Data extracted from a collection
——
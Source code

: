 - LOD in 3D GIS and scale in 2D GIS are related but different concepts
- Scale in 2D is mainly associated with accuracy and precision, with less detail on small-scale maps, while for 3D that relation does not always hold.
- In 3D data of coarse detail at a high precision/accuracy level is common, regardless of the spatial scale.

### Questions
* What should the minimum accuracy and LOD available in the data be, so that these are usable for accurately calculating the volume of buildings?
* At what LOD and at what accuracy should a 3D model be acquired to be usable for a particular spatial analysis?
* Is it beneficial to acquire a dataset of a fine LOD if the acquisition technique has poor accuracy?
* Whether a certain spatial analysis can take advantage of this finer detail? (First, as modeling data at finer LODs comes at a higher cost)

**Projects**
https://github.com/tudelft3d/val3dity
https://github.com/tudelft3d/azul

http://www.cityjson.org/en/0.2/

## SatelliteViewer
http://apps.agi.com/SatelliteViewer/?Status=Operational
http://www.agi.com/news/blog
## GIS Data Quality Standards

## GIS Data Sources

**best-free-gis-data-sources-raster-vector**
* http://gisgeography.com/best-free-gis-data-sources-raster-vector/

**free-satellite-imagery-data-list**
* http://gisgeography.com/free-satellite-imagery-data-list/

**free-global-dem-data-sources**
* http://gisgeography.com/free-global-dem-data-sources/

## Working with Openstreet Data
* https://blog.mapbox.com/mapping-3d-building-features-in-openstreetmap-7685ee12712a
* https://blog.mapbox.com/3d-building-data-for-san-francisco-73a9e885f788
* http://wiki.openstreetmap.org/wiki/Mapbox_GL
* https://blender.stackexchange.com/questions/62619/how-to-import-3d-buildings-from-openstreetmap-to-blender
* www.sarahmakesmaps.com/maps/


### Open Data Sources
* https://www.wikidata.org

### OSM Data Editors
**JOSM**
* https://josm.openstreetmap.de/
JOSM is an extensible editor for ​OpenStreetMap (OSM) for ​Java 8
——
# Exercise requirements
Check each line of the records above for the word "raster", count the lines that have it, and give only the count.

# Result for this task
2